Une scène des plus insolite, vécue par de centaines de fidèles à la sortie de la prière du vendredi dernier dans une grande mosquée de la ville d'Oran. Un nécessiteux, habitué des lieux, piquera l'une de ses rares crises de nerfs qui le mettra dans tous ses états, insultant tout le monde et en criant à qui veut l'entendre son désarroi de n'avoir glané aucun dinar, alors que la Syrienne postée juste en face a été «gavée» d'argent. Tout en vociférant dans l'hystérie: «Vous n'êtes pas de véritables musulmans, vous êtes des hypocrites, comment depuis la matinée que je suis fixé ici vous n'avez pas eu de compassion pour un nécessiteux comme moi, alors que cette dame d'importation (c'est son mot qui a fait rire les fidèles), tout en la fixant sévèrement des yeux, a eu tous vos égards ». Les témoins mi-amusés, mi-étonnés, mais compréhensifs tout de même et, tout en le taquinant, mettront en fin de compte les mains à la poche pour ne pas laisser notre bonhomme revenir bredouille.

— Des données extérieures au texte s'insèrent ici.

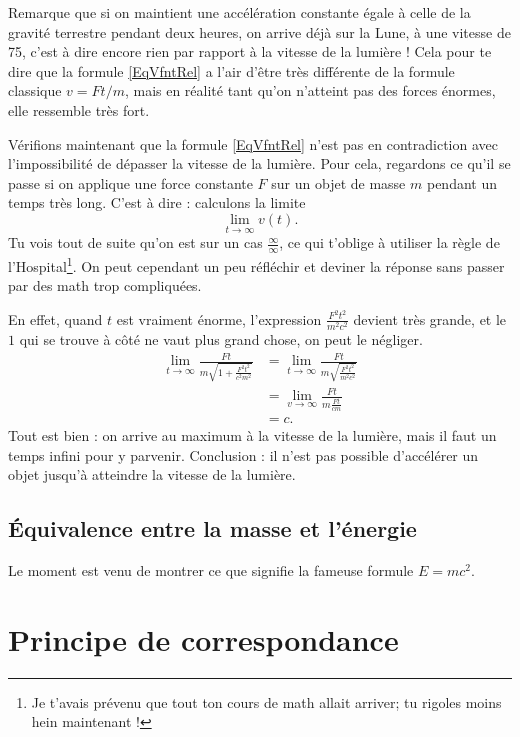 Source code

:Remarque que si on maintient une accélération constante égale à celle de la gravité terrestre pendant deux heures, on arrive déjà sur la Lune, à une vitesse de \unit{75}{\kilo\meter\per\second}, c'est à dire encore rien par rapport à la vitesse de la lumière ! Cela pour te dire que la formule \eqref{EqVfntRel} a l'air d'être très différente de la formule classique $v=Ft/m$, mais en réalité tant qu'on n'atteint pas des forces énormes, elle ressemble très fort.

Vérifions maintenant que la formule \eqref{EqVfntRel} n'est pas en contradiction avec l'impossibilité de dépasser la vitesse de la lumière. Pour cela, regardons ce qu'il se passe si on applique une force constante $F$ sur un objet de masse $m$ pendant un temps très long. C'est à dire : calculons la limite
\[ 
  \lim_{t\to\infty}v(t).
\]
Tu vois tout de suite qu'on est sur un cas $\frac{ \infty }{ \infty }$, ce qui t'oblige à utiliser la règle de l'Hospital\footnote{Je t'avais prévenu que tout ton cours de math allait arriver; tu rigoles moins hein maintenant !}. On peut cependant un peu réfléchir et deviner la réponse sans passer par des math trop compliquées.

En effet, quand $t$ est vraiment énorme, l'expression $\frac{ F^2t^2 }{ m^2c^2 }$ devient très grande, et le $1$ qui se trouve à côté ne vaut plus grand chose, on peut le négliger.
\begin{equation}
\begin{split}
\lim_{t\to\infty}\frac{ Ft }{ m\sqrt{1+\frac{ F^2t^2 }{ c^2m^2 }} }&=\lim_{t\to\infty}\frac{ Ft }{ m\sqrt{\frac{ F^2t^2 }{ m^2c^2 }} }\\
		&=\lim_{v\to\infty}\frac{ Ft }{ m\frac{ Ft }{ cm } }\\
		&=c.
\end{split}
\end{equation}
Tout est bien : on arrive au maximum à la vitesse de la lumière, mais il faut un temps infini pour y parvenir. Conclusion : il n'est pas possible d'accélérer un objet jusqu'à atteindre la vitesse de la lumière.

\subsection{Équivalence entre la masse et l'énergie}

Le moment est venu de montrer ce que signifie la fameuse formule $E=mc^2$.

\section{Principe de correspondance}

Et c'est vrai. Depuis la venue des Syriens et des Subsahariens, une compétition féroce a lieu dans les abords des mosquées, avec un léger avantage pour les Syriens qui savent parler aux cœurs, contrairement aux Subsahariens qui ont tout à apprendre des ficelles du métier et de la langue.

Cette scène des plus insolite renseigne au mieux d'un phénomène, alors que, jadis marginal, est devenu monnaie courante, suscitant la concurrence. Ce phénomène renvoie à tout un chacun l'image d'un pays aux mille contradictions. Richesse ostentatoire d'un côté et dénuement extrême de l'autre côté que la société ne veut pas voir. Mais cela est-il à considérer comme un véritable baromètre de la précarité dont souffrent les uns ou simplement un créneau porteur pour les autres qui l'ont investi ?

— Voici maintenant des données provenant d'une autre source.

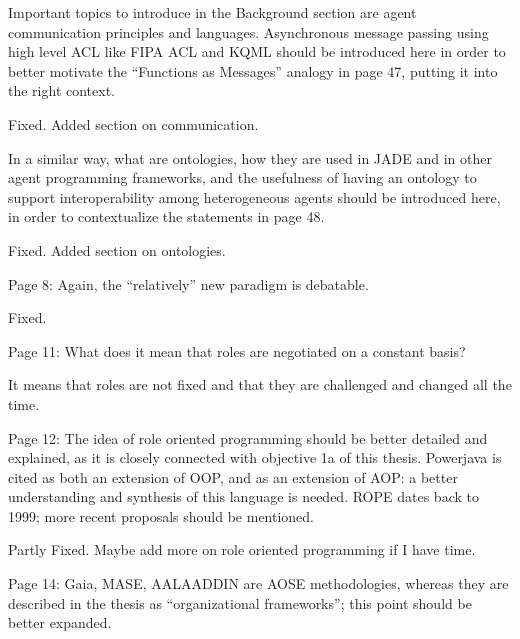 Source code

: \documentclass{article}
\newcommand{\todo}[1]{[\textcolor{red}{TODO}: #1]}
\newenvironment{them}{\noindent\begingroup\color{blue}}{\endgroup\par}
\begin{document}
\begin{them}

Important topics to introduce in the Background section are agent communication
principles and languages. Asynchronous message passing using high level ACL
like FIPA ACL and KQML should be introduced here in order to better motivate
the “Functions as Messages” analogy in page 47, putting it into the right
context.

\end{them}
Fixed. Added section on communication.

\begin{them}

In a similar way, what are ontologies, how they are used in JADE and in other
agent programming frameworks, and the usefulness of having an ontology to
support interoperability among heterogeneous agents should be introduced here,
in order to contextualize the statements in page 48.

\end{them}
Fixed. Added section on ontologies.

\begin{them}

Page 8:
Again, the “relatively” new paradigm is debatable.
\end{them}
Fixed. 

\begin{them}

Page 11:
What does it mean that roles are negotiated on a constant basis?
\end{them}
It means that roles are not fixed and that they are challenged and changed all
the time.  

\begin{them}

Page 12:
The idea of role oriented programming should be better detailed and explained,
as it is closely connected with objective 1a of this thesis. Powerjava is cited
as both an extension of OOP, and as an extension of AOP: a better understanding
and synthesis of this language is needed. ROPE dates back to 1999; more recent
proposals should be mentioned.

\end{them}
Partly Fixed. Maybe add more on role oriented programming if I have time.

\begin{them}

Page 14:
Gaia, MASE, AALAADDIN are AOSE methodologies, whereas they are described in the
thesis as “organizational frameworks”; this point should be better expanded.

\end{them}
\todo{Expand this }
\end{document}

La mendicité est un métier, tout simplement, pour parer à l'urgent, même si ce n'est pas encore un délit, elle risque de l'être tant le nombre sans cesse croissant jusqu'à la banalisation peut renvoyer aux pouvoirs publics les signes patents de ses carences. Aux alentours des cimetières, dans les stations de transport public, dans les cafés, aux ronds-points comme le font les Subsahariens avec leur ribambelle d'enfants, le constat est le même. Une famille syrienne installée depuis peu à Oran déclarera que la mendicité lui rapporte chaque jour pas moins de 4.000 dinars. Et que n'a-t-on pas lu ou entendu qu'un magot compté en milliards de centimes amassé par un nécessiteux fut découvert après son décès. La mendicité est un marqueur important sur les capacités de prise en charge d'une société de ses marginaux. Les Subsahariens, les Syriens et les étrangers en général, en tant que migrants, sans oublier les autochtones, se doivent d'être insérés par le travail et la scolarité des enfants. Et on le voit avec les Subsahariens qui commencent à insérer le monde du travail, même informel, ainsi que les Syriens qui, grâce à leurs savoir-faire, se sont taillés une place dans la société, notamment dans la restauration, la pâtisserie et la confection. Quant à la mendicité, ultime solution pour les précaires, elle demeurera une voie de salut et, pour les autres, un métier comme tous les autres.